▸ What this task involves:
Where does the word "Title" occur in the data below? Copy each line that holds it.

--- Data to use ---

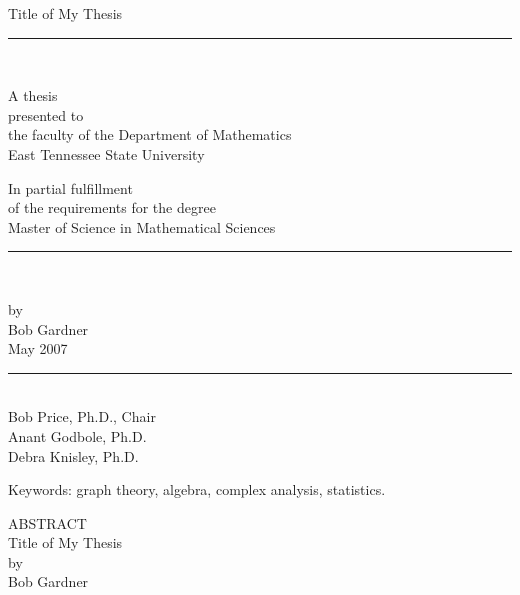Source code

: \documentclass[12pt]{etsu_thesis}
\begin{document}
\thispagestyle{empty}


\begin{center}
{Title of My Thesis \\
[.04in]} \rm
\rule{1.25in}{.005in}\\[.0 in]

\vspace{.15in}

A thesis \\ [.04in]
presented to \\ [.04in]
the faculty of the Department of Mathematics \\[.04in]
East Tennessee State University \\ [.04in]

\vspace{.15in}

In partial fulfillment \\[.04in]of the requirements for the degree \\
[.04in] Master of Science in Mathematical Sciences \\ [.04in]
\rule{1.25in}{.005in}\\

\vspace{.15in}

by  \\ [.04in]
{ Bob Gardner } \\[.04in]
{May 2007} \\[.04in]
\rule{1.25in}{.005in}\\

\vspace{.15in}
Bob Price, Ph.D., Chair \\[.04in]
Anant Godbole, Ph.D. \\[.04in]
Debra Knisley, Ph.D. \\[.04in]

\vspace{.15in}

Keywords: graph theory, algebra, complex analysis, statistics.


\end{center}
\newpage
\pagestyle{plain}
\begin{center}
{ ABSTRACT}\\
{ Title of My Thesis \\ } by \\
[.1in]

{ Bob Gardner}\\[.1in]

\end{center}
\end{document}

---

▸ Task solution:
{Title of My Thesis \\
{ Title of My Thesis \\ } by \\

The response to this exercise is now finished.